Apesar das irregularidades, foram as restrições na construção que evitaram que a costa grega acabasse como as de Espanha ou Itália – e foi de Espanha que veio um aviso sobre as consequências do excessivo desenvolvimento nas zonas costeiras: o representante espanhol do WWF, Juan Carlos del Olmo, escreveu ao primeiro-ministro grego pedindo-lhe que evitasse o erro cometido por Espanha, onde 75% da costa está urbanizada ou em vias de o ser.

O turismo é cada vez mais visto na Grécia como uma bóia de salvação da economia em crise, com o país de 10 milhões de habitantes à espera de 18,5 milhões de estrangeiros este ano, o que será um recorde. Mas o turismo não precisa de grandes complexos nem de praias privadas, argumentam os que se opõem a estas medidas. Até pelo contrário. Em Rhodes e Creta, o “desenvolvimento intenso está a ameaçar o próprio turismo, já que o capital natural é parte do produto turístico”, argumenta Juan Carlos del Olmo. Creta, que é famosa por produtos agrícolas de sabor excepcional, terá também a qualidade do solo ameaçada.

As praias e as zonas turísticas são apenas uma das batalhas dos gregos contra as privatizações – estão à venda 38 aeroportos, 12 portos, a companhia de electricidade, do gás, caminhos-de-ferro, uma petrolífera, auto-estradas, etc.

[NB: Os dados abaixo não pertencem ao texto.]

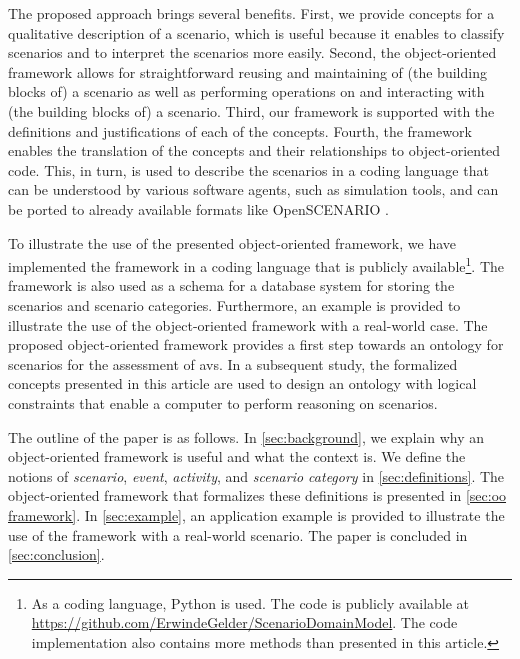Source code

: The proposed approach brings several benefits.
First, we provide concepts for a qualitative description of a scenario, which is useful because it enables to classify scenarios and to interpret the scenarios more easily. 
Second, the object-oriented framework allows for straightforward reusing and maintaining of (the building blocks of) a scenario as well as performing operations on and interacting with (the building blocks of) a scenario.
Third, our framework is supported with the definitions and justifications of each of the \cendc\cstartd concepts\cendd\cstartc.
Fourth, the framework enables the translation of the \cendc\cstartd concepts and their relationships \cendd\cstartc to object-oriented code.
This, in turn, is used to describe the scenarios in a coding language that can be understood by various software agents, such as simulation tools\cendc\cstartd, and can be ported to already available formats like OpenSCENARIO \cite{openscenario}. \cendd

\cstartc To illustrate the use of the presented object-oriented framework, we have implemented the framework in a coding language that is publicly available\footnote{As a coding language, Python is used. The code is publicly available at \url{https://github.com/ErwindeGelder/ScenarioDomainModel}. \cstarte The code implementation also contains more methods than presented in this article.\cende}.
The framework is also used as a schema for a database system for storing the scenarios and scenario categories.
Furthermore, an example is provided to illustrate the use of the object-oriented framework with a real-world case.
The proposed object-oriented framework provides a first step towards an ontology \autocite{siricharoen2009ontology} for scenarios for the assessment of \acp{av}. In a subsequent study, the formalized concepts presented in this article are used to design an ontology with logical constraints that enable a computer to perform reasoning on scenarios.
\cendc

The outline of the paper is as follows. In \cref{sec:background}, we explain why an \cstartb object-oriented framework \cendb is useful and what the context is. 
We define the notions of \emph{scenario}, \emph{event}, \emph{activity}, and \emph{scenario category}  in \cref{sec:definitions}. 
The \cstartb object-oriented framework \cendb that formalizes these definitions is presented in \cref{sec:oo framework}. 
In \cref{sec:example}, an application example is provided to illustrate the use of the \cstartb framework \cendb with a real-world scenario. 
The paper is concluded in \cref{sec:conclusion}.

A troika de credores estabeleceu uma meta de 1,5 mil milhões de euros que a Grécia deve conseguir através de privatizações em 2014 (baixando muito o objectivo inicial que era de 3,5 mil milhões).

Até agora, os protestos populares (e um referendo em que o “não” venceu com 98%) impediram apenas uma privatização: a da empresa de águas Eyath, de Salónica.